Voy recuperando la historia.
—Sí, lo recuerdo, el nieto le venía de la hija que tuvo con Roque Altube… ¡Y aquí mismo presumiendo ante nosotros ese asqueroso de Luis!
—¡Qué miserable!
—Ocurrió en la posguerra interminable… Pero ahora estamos metidos en otra.
Las manos abiertas de Koldobike se apoyan en sus sienes, cierra los ojos y vive unos segundos de expurgo. Luego resopla como una mujer nueva y se atusa el cabello de oro.
—Esta noche he soñado con una carretilla vieja —le cuento—, una de esas de caja de madera y eje chirriante. Juntas de noche rostros de gente y una carretilla y siempre prevalecerá la carretilla. Allí estaban los cinco falangistas, sus nueve víctimas y el hombre de la carretilla: Higinio no se quedó con ningún rostro, solo con la carretilla.
—Bien, ¿y qué más? —Koldobike no se ha liberado por completo de la catástrofe anterior.
—¡Lo único que ha sobrevivido a los treinta y cinco años es la carretilla!
—Pues lo tenemos ya todo, jefe —suspira.
—No importa que no la tengamos, lo indestructible es su imagen. Estebe sobre ella: es lo tangible. El criminal no lo bajó sobre un burro o a hombros, no; lo hizo en una carretilla. ¡El bañero lo vio! Es la gran excepción en la niebla general.
Koldobike se vuelve para recorrer la librería toqueteando aquí y allá, el repaso mañanero que, seguramente, yo había interrumpido.
—Solo es una triste carretilla —dice.
No me ayuda.
—Lo importante ahora es dar con ella o con su hermana… ¡No, mejor con ella misma!
—¿Para qué? Las lluvias la habrán fregado hasta llevarse todos los restos.
—¿Restos? No busco sangre de Estebe o cosa parecida, no soy un científico, ni me demostraría nada que ya sé… Se trata de la imagen… No necesito ir de casa en casa buscándola, o preguntar en ferreterías qué tipo se usaba entonces, el más vendido en el municipio, pues ya sé con maravillosa certeza en cual lo viajaron. Es pieza fundamental.
—No encontrarás ni la original ni a su hermana. Hoy se usan otras más elegantes de chapa.
—Quedará alguna, los viejos aldeanos no se desprenden de las herramientas que usaron.

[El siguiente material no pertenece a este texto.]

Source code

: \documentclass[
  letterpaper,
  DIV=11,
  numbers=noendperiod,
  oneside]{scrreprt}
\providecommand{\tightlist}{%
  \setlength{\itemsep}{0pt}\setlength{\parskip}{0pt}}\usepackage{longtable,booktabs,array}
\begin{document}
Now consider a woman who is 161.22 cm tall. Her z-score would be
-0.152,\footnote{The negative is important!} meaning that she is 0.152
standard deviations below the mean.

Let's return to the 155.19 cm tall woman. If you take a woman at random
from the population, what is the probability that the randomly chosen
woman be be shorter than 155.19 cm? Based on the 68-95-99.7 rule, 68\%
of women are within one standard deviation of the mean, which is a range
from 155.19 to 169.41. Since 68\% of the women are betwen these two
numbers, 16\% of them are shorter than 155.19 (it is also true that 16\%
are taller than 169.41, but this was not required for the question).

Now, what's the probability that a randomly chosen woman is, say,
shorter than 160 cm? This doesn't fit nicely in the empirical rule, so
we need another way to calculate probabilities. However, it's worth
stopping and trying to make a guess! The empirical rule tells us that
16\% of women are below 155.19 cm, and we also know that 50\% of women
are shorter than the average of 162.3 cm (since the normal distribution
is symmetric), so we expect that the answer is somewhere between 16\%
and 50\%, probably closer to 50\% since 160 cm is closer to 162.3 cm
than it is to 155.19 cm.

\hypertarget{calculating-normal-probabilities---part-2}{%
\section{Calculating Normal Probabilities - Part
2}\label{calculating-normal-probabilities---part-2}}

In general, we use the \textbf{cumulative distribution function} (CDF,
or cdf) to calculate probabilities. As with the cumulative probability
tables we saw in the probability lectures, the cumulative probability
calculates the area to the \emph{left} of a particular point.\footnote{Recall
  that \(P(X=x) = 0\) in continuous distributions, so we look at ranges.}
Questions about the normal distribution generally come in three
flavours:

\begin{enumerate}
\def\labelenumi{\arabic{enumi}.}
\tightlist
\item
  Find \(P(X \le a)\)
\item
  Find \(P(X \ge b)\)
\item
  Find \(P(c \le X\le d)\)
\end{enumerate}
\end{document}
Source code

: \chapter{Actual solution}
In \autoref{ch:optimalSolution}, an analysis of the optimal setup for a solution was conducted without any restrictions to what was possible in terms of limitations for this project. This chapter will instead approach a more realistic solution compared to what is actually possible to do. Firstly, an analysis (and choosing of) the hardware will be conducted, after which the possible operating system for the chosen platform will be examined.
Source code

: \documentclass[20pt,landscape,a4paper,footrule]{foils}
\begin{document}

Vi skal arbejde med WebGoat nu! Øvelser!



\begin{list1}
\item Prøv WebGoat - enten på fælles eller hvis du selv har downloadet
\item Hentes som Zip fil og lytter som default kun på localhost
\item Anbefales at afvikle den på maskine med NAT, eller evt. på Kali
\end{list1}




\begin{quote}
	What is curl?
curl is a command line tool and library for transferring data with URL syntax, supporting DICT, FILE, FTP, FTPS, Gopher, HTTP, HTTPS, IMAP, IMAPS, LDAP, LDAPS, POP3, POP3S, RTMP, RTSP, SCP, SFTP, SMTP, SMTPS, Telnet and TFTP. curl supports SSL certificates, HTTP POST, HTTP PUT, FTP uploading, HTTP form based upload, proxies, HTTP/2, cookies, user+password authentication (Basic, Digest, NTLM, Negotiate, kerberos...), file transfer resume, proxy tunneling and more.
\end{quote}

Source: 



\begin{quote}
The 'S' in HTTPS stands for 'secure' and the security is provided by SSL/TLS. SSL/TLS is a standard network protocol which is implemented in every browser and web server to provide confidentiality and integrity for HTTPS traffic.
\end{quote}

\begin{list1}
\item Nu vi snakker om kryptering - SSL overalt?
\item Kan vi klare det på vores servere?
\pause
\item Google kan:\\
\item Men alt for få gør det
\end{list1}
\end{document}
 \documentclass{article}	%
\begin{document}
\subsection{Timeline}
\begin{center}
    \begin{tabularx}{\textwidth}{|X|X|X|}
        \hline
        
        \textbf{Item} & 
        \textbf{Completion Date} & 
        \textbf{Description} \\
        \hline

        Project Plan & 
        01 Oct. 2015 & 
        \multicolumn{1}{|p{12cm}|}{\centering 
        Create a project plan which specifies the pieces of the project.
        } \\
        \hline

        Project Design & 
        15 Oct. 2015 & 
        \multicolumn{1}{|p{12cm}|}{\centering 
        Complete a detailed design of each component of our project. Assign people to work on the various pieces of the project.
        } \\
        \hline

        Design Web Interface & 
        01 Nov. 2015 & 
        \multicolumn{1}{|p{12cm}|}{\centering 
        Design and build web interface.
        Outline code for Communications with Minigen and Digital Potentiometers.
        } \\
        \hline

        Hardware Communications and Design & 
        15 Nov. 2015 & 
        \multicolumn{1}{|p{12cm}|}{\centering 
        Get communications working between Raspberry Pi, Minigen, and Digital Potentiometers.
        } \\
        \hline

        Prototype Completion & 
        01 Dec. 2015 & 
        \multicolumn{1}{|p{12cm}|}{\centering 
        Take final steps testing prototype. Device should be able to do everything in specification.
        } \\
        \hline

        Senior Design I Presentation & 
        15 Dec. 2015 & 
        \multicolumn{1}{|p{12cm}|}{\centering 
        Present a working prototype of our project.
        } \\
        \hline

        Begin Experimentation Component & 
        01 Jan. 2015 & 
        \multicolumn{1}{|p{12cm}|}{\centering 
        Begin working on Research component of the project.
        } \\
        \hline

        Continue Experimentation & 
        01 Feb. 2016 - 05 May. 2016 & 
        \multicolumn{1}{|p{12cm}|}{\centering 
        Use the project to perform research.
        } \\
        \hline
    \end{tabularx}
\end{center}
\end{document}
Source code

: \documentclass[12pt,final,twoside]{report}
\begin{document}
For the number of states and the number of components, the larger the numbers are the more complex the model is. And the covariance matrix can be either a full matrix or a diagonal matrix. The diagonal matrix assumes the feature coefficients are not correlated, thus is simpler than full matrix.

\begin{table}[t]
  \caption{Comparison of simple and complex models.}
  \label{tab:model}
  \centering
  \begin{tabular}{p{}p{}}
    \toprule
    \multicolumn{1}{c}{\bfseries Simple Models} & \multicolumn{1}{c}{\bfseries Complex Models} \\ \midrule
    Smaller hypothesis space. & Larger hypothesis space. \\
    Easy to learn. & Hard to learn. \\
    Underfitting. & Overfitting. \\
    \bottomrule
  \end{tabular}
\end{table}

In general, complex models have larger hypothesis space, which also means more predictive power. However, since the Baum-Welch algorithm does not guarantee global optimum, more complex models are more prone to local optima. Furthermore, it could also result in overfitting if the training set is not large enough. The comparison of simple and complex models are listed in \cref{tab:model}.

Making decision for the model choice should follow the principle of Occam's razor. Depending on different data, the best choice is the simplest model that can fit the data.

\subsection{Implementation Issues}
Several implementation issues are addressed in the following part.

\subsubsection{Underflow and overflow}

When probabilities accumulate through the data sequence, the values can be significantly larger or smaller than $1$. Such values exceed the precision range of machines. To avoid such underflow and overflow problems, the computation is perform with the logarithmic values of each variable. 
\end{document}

—¿Y qué harás cuando des con una de madera?
Medito.
—No sé. La tocaré, la conduciré, me pondré sobre ella. Y espero que no hayan engrasado su eje, debe chirriar.
—Eres un fetichista.
—La miraré bien para convencerme de que, al menos, queda una, de que nuestro hombre usó una igual. ¡Es lo único tangible de aquella noche!… Al concluir su trabajo la besaría, agradecido… ¿Sabes por qué, sobre todo?… ¡Porque en adelante sería tan callada como una tumba! Subiría con ella hasta Cuatro Caminos y la llevaría al lugar de donde la tomó: todo había de quedar como al principio…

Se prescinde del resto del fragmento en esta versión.